Pour bâtir un avenir commun à l’échelle régionale, il faut aussi relancer la machine économique nationale. Des objectifs affichés par l’État et le secteur privé, à l’occasion de la seconde édition du CEO Summit qui se tient pendant deux jours au Novotel Alarobia. Pour parvenir à relancer la machine économique, il faut se donner les moyens.

Hier, à l’ouverture des travaux, le président de la Refondation de la République, le colonel Michaël Randrianirina, a mis en avant l’objectif de soutenir et d’accompagner le secteur privé.
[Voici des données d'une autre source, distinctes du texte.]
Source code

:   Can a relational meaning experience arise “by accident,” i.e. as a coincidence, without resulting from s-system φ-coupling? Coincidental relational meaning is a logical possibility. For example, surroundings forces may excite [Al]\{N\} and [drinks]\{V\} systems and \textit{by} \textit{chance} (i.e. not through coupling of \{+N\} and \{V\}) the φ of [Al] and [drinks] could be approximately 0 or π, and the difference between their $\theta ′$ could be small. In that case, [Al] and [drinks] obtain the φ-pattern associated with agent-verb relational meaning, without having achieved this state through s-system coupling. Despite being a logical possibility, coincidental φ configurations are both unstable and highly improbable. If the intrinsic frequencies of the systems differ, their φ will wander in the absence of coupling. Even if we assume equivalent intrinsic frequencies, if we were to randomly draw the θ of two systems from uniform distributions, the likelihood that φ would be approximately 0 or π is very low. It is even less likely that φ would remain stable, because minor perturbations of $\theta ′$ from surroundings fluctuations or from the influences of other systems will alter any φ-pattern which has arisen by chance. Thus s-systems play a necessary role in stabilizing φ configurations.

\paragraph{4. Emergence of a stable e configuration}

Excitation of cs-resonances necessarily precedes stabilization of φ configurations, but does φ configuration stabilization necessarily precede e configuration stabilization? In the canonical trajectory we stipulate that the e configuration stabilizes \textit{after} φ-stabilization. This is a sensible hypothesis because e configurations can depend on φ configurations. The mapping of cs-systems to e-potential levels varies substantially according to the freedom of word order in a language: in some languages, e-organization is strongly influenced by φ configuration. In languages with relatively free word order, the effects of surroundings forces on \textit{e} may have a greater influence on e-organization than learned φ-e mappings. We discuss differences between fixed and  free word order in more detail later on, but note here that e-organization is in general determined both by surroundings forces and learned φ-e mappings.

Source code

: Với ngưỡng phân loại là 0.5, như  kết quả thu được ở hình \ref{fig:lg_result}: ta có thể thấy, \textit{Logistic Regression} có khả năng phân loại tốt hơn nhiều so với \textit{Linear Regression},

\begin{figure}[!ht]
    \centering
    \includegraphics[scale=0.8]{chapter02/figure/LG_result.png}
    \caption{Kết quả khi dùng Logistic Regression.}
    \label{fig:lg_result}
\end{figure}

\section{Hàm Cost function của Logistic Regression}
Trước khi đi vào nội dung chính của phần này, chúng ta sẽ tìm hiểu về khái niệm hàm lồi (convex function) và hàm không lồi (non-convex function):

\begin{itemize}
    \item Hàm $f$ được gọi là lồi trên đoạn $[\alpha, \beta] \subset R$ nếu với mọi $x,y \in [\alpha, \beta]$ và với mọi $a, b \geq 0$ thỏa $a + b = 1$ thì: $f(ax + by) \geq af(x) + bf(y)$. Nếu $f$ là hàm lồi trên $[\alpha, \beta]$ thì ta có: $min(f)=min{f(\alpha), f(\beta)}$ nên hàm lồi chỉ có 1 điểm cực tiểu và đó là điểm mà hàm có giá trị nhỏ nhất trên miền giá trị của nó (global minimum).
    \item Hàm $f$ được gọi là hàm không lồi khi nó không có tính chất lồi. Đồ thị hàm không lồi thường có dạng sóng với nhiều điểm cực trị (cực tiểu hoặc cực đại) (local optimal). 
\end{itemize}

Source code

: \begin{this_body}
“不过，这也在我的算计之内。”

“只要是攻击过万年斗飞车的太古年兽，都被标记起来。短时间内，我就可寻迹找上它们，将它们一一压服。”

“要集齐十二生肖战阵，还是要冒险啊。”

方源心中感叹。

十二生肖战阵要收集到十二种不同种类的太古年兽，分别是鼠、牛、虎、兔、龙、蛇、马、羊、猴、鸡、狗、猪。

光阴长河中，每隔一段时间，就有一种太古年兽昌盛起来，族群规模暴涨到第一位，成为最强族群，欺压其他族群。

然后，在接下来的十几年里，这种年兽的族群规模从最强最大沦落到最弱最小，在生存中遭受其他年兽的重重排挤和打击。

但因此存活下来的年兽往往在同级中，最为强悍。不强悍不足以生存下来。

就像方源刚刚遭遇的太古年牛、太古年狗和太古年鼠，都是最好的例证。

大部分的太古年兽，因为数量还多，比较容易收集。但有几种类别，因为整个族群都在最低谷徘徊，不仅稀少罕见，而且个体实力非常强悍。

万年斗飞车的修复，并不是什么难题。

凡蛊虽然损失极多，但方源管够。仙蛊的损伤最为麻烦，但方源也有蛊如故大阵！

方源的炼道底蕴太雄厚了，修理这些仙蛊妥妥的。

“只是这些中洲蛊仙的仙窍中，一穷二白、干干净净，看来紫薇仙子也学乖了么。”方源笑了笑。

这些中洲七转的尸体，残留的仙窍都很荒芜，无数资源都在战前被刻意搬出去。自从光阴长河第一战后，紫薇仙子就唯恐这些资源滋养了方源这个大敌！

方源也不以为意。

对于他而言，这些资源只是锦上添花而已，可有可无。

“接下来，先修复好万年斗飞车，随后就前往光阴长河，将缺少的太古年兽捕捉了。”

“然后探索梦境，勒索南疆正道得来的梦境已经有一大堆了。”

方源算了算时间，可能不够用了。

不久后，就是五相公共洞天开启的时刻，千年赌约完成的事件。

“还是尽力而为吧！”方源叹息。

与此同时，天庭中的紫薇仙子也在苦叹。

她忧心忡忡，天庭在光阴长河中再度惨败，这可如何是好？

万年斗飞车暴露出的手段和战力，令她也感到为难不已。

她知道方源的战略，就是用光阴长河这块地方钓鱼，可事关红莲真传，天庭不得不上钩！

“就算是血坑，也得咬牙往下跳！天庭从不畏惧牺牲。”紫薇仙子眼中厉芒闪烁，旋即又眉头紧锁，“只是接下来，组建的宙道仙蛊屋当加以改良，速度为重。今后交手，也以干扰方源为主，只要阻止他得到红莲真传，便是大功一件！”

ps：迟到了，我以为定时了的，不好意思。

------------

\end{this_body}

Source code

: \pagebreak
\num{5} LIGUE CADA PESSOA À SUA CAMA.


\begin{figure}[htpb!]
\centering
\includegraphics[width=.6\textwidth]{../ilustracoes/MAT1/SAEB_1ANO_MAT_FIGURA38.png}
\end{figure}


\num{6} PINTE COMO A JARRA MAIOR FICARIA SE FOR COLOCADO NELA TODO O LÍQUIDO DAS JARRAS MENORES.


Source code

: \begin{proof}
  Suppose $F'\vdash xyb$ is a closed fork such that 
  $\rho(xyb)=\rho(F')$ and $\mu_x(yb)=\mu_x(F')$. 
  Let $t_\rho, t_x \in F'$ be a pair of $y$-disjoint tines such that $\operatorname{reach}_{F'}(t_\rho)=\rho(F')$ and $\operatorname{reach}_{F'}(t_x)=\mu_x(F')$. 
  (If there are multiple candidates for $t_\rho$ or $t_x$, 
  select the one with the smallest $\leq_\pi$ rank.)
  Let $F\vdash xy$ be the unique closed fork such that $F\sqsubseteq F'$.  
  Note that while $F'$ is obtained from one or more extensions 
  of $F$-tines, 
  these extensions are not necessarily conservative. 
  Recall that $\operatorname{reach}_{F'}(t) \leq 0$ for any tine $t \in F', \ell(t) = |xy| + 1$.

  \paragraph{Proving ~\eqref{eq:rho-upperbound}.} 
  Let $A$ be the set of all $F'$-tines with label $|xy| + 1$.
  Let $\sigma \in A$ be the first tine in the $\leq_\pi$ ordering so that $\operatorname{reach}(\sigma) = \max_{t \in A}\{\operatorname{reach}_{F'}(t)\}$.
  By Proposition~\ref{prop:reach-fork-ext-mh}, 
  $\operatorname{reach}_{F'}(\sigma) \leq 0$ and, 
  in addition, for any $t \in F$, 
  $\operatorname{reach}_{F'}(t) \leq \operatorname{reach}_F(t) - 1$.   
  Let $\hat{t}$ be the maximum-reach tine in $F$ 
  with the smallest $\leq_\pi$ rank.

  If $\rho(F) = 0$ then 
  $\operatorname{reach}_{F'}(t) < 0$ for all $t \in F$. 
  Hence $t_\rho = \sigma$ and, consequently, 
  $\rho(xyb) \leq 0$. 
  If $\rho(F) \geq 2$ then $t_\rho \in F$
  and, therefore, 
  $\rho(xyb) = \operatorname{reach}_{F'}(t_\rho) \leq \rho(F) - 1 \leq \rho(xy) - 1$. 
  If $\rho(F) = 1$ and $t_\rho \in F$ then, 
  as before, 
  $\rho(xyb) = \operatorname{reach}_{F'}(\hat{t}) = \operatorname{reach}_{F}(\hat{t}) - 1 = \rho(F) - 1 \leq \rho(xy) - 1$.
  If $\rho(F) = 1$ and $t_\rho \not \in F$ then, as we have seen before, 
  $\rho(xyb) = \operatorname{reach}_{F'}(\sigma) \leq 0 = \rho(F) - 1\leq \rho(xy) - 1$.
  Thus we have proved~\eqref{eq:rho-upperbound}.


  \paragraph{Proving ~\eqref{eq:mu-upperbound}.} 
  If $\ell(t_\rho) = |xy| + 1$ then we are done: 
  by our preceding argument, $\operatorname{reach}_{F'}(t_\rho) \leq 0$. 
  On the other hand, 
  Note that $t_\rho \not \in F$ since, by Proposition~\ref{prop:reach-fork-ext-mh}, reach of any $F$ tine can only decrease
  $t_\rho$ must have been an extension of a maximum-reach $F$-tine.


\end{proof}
Selon lui, les entreprises auraient été fragilisées ces dernières années, au point d’être, en pratique, marginalisées. 

« Le secteur privé a été laissé pour compte depuis trop longtemps. Les entreprises qui ne sont pas avec l’État ont quasiment été persécutées. C’est notre devoir d’accompagner le secteur privé afin qu’il puisse avancer et créer de la valeur. Il n’y a pas d’État qui crée des emplois, c’est le secteur privé qui est capable d’en créer », a-t-il déclaré au sortir de la conférence.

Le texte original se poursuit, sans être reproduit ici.